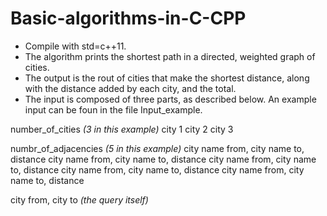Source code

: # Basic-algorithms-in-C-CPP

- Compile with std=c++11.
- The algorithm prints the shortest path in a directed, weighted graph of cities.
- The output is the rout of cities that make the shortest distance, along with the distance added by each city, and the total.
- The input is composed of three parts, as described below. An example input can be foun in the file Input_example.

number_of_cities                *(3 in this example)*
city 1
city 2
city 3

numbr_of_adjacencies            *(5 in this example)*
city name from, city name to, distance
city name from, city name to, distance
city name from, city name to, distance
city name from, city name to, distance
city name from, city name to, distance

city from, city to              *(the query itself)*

* * *

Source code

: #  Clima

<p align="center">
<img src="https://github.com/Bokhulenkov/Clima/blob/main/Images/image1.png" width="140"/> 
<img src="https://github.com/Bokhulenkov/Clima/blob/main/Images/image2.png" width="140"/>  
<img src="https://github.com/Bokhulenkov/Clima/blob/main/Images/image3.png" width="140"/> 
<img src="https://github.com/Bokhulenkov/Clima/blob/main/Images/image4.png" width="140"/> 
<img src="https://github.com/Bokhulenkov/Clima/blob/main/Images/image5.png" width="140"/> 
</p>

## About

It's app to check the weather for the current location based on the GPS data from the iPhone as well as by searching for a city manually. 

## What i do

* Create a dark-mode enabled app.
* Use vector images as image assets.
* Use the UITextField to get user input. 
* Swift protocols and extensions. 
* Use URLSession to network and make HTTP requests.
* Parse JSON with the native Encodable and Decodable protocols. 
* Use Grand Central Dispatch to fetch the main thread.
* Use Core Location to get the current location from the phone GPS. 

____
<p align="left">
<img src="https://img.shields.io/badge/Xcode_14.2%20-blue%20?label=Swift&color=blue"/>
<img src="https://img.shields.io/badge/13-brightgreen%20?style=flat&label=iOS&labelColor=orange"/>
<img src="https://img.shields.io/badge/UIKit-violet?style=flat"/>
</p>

_Exercise requirements:_
Across the entries above, find each line with the word "protocols" and please copy it out.

_Exercise answer:_
* Swift protocols and extensions. 
* Parse JSON with the native Encodable and Decodable protocols. 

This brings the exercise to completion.